Gary Budchuk has been addressing rat complaints since he started as Fraser’s code enforcement official six years ago. But lately, he said, he rarely goes without a day without receiving some complaint about rats from a resident.
“The typical complaint would be that they’ve seen rats, (but) they don’t know where they’re coming from,” he said. “(People) are frustrated in that they know that they saw one, but where is it living?”
Budchuk said the absence of cold temperatures this past winter, which normally curb rat populations, as well as the lack of snow, which covers up their food sources, may well have contributed to the problem.
“We had what most people consider a beautiful winter — so did the rats,” he said.
Rats commonly take refuge under such things as concrete slabs, wood piles and sheds, which offer them a source of shelter under which they can build nests. Small holes — nests always have more than one — are telltale signs of a rat lair. The resourceful rodents can squeeze through holes as small as a half-inch wide.
“A lot of people think they’re snake holes when they first see them on their property,” Budchuk said.
As a rule, rats are looking for food, water and shelter, said Clinton Township Building Superintendent Mike Gentry.
While there may be no way to completely eliminate rats, take any of those away and they’ll have to leave. That’s where basic property maintenance, which is usually enforced anyway by municipal ordinances, comes in.
In Clinton Township, most of the rat complaints have come from the south end, from properties that aren’t maintained, Gentry added.
Officials say keeping grass cut, making sure wood piles are at least 1 foot off the ground and keeping tight-fitting lids on garbage cans can help.
Garbage left on the ground or in plastic bags also may attract rats. Metal trash containers are better than plastic ones, which they can chew through.
Pet waste also should be picked up as often as possible, and compost piles should be turned regularly. Both serve as a food source.

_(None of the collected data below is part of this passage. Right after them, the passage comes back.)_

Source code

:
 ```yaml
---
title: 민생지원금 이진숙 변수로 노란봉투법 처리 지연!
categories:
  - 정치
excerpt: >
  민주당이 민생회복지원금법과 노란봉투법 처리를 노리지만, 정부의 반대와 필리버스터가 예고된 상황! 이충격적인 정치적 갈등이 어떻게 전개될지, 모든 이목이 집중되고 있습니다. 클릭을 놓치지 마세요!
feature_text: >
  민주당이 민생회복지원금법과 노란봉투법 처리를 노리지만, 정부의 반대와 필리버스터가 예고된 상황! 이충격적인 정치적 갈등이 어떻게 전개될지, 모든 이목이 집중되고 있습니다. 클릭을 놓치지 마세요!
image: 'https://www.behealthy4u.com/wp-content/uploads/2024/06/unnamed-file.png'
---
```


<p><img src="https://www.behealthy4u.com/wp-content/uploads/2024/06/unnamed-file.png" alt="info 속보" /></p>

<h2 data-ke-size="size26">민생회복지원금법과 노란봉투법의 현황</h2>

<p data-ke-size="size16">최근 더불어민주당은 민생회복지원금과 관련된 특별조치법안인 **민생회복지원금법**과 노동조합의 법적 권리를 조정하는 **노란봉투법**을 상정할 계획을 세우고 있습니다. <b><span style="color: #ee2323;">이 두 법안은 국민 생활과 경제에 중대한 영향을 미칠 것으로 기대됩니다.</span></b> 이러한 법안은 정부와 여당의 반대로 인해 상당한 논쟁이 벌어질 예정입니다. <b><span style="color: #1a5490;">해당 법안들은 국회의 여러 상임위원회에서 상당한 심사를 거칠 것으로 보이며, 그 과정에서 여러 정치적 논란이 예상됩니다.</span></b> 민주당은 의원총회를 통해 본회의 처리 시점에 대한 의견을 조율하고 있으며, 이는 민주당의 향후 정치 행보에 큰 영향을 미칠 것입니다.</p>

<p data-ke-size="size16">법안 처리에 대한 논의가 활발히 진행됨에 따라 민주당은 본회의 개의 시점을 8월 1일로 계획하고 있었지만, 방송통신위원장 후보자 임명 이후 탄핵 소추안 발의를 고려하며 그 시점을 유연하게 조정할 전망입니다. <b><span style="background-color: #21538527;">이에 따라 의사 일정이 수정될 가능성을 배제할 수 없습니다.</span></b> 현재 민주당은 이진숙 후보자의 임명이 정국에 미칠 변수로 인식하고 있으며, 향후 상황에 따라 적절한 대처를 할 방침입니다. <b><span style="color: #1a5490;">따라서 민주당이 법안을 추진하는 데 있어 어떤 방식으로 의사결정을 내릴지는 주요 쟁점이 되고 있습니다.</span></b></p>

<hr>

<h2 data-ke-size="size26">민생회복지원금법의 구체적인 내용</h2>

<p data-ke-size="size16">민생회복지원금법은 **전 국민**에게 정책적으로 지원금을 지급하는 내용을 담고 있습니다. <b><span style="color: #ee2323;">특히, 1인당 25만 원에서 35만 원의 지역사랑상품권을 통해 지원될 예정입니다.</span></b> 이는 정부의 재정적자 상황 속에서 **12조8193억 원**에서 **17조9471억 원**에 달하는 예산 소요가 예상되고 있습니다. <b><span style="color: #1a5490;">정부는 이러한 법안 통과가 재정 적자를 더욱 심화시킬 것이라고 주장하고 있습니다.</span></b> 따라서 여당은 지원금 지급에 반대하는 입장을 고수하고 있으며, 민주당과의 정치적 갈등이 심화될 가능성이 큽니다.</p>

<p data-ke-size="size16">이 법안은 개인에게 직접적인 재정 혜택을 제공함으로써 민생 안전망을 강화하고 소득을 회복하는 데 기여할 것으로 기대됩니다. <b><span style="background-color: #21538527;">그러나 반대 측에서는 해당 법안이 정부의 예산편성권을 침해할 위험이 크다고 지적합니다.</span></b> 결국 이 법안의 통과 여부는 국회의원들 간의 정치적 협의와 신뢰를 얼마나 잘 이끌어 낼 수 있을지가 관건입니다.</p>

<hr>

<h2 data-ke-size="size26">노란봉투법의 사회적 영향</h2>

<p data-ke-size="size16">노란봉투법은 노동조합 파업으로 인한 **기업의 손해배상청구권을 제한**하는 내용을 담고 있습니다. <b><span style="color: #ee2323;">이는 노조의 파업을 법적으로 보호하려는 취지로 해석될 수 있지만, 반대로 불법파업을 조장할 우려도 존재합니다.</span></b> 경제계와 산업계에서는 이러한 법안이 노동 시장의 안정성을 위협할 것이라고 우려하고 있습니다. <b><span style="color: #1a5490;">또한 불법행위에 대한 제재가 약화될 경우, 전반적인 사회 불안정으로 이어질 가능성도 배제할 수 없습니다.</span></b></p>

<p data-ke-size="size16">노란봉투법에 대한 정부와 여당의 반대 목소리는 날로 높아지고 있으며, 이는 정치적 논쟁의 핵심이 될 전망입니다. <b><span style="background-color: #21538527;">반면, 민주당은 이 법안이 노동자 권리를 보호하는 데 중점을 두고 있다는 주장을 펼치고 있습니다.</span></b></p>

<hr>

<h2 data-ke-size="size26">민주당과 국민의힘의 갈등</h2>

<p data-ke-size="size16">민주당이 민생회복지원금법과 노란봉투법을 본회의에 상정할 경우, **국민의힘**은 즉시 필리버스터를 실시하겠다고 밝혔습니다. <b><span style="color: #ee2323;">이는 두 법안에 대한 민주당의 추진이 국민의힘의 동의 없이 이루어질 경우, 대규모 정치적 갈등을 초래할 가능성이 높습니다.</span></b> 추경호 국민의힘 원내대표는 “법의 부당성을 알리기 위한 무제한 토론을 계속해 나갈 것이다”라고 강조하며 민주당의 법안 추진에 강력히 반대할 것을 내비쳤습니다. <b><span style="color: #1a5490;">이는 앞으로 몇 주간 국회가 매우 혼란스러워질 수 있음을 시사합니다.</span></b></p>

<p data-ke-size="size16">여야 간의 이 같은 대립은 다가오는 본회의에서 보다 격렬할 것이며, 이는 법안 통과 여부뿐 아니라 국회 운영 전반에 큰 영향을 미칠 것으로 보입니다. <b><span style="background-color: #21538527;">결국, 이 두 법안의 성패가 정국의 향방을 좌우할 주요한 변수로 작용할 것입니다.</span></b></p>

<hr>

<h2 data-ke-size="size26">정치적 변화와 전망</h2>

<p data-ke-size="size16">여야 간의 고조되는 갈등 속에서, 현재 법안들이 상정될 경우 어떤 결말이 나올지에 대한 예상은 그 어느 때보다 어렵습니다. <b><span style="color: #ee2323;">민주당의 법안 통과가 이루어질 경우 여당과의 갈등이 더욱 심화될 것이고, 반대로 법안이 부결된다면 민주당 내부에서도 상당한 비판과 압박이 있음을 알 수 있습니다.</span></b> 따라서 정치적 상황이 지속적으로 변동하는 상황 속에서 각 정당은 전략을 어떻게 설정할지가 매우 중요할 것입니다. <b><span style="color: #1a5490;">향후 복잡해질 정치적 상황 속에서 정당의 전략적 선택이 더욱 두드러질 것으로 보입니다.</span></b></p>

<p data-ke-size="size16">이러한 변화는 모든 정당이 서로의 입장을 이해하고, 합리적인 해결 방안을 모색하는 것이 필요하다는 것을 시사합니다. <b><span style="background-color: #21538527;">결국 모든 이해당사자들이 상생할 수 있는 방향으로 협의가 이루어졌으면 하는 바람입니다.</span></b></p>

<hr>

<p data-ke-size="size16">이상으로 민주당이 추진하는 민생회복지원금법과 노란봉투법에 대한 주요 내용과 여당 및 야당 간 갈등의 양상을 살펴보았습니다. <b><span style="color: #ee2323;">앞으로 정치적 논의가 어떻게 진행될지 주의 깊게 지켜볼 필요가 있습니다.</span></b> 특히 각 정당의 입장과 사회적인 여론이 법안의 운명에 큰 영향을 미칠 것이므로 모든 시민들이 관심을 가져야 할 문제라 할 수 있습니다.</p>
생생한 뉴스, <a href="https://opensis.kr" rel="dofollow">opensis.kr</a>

Also, local officials recommend removing stagnant water, pet food and debris — such as junk cars, car parts and tires, which may offer harborage — from outside. Bird feeders may attract rats, even if they are off the ground, since birds often drop seed.
Rat walls, which are required under all permitted sheds, help curb the population, as well. Rat walls are underground walls — often 24 to 42 inches deep — that keep rats from burrowing underneath.
Local officials say cooperative residents who want to help address a rat problem on their property probably won’t receive a citation should an unpermitted structure be found.
If you see what you think is a rat hole, call for help, because the problem isn’t going to go away on its own, Budchuk said. Filling the holes won’t help, because the rats will likely just dig others, he added.
Fraser officials also have been recommending rat boxes, which hold poison within, but have small openings to keep pets and children out.
In the meantime, residents like Celani hope the problem will subside as residents “step it up” and take basic precautions.
“Everybody needs to chip in and clean their yards up,” he said.